It added that, “Intermediate goods, which largely consisted of industrial supplies and fuel, remained the largest category of imports, almost doubling expenses on consumer goods. Within this category, expenditure fell by almost $13 million, mostly as a result of a fall in the volume of diesel and kerosene purchased.”
Belize’s fuel import bill for July was also substantial. According to SIB, “Curaçao, where the Government of Venezuela leases and operates a major oil refinery and from which fuel is imported under the PetroCaribe Agreement, remained the second largest import supplier during the month, followed by The People’s Republic of China, Mexico, and Guatemala, in that order.”
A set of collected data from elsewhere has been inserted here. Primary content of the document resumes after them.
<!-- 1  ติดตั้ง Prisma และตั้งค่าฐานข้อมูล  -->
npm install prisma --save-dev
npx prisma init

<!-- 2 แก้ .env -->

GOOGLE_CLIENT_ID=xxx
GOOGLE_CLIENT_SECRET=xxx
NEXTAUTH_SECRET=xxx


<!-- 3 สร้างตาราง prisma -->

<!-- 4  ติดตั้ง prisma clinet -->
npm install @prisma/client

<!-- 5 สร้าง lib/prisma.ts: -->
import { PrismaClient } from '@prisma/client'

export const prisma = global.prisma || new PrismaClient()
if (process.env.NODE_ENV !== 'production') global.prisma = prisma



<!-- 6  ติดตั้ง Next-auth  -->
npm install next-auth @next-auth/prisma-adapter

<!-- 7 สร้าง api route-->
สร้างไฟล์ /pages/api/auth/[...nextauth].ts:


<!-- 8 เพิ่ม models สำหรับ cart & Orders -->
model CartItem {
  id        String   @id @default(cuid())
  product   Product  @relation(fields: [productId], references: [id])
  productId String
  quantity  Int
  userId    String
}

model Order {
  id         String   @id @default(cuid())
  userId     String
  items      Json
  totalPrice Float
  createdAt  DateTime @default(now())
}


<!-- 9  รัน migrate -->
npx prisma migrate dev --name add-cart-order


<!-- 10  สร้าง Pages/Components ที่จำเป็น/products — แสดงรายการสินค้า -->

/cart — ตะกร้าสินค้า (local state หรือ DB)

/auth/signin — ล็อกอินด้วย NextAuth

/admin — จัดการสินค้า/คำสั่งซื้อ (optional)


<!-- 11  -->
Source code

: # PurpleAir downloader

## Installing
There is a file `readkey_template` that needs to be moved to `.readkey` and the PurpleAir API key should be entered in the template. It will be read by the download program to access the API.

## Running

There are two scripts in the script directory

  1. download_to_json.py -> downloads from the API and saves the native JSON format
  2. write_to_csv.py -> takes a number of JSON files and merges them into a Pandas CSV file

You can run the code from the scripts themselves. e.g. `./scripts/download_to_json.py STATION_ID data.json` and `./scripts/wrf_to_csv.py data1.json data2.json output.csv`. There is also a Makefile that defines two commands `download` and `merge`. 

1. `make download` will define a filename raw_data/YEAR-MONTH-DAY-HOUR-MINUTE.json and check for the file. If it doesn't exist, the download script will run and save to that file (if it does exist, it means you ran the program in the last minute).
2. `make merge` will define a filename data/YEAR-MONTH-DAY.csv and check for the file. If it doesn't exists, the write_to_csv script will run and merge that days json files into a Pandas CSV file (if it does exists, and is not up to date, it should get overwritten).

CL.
Whereas the import bill continued to expand, Belize’s domestic exports continued to contract.
“In the seven months up to July, [domestic exports] amounted to $426.1 million, a full $45 million or 10 percent less than in the same period of 2012. This decline is primarily attributed to lower production of all major exports except marine products and papayas,” it said.
On the upside, though, animal feed has since 2012 grown to become a major income-earner for Belize. It earned Belize $20 million for the first seven months of 2013 – a major expansion from the modest million earned from animal feed during the first seven months of 2012.
According to the SIB, the funds earned from the export of animal feed during January to July 2013 register at an all-time high.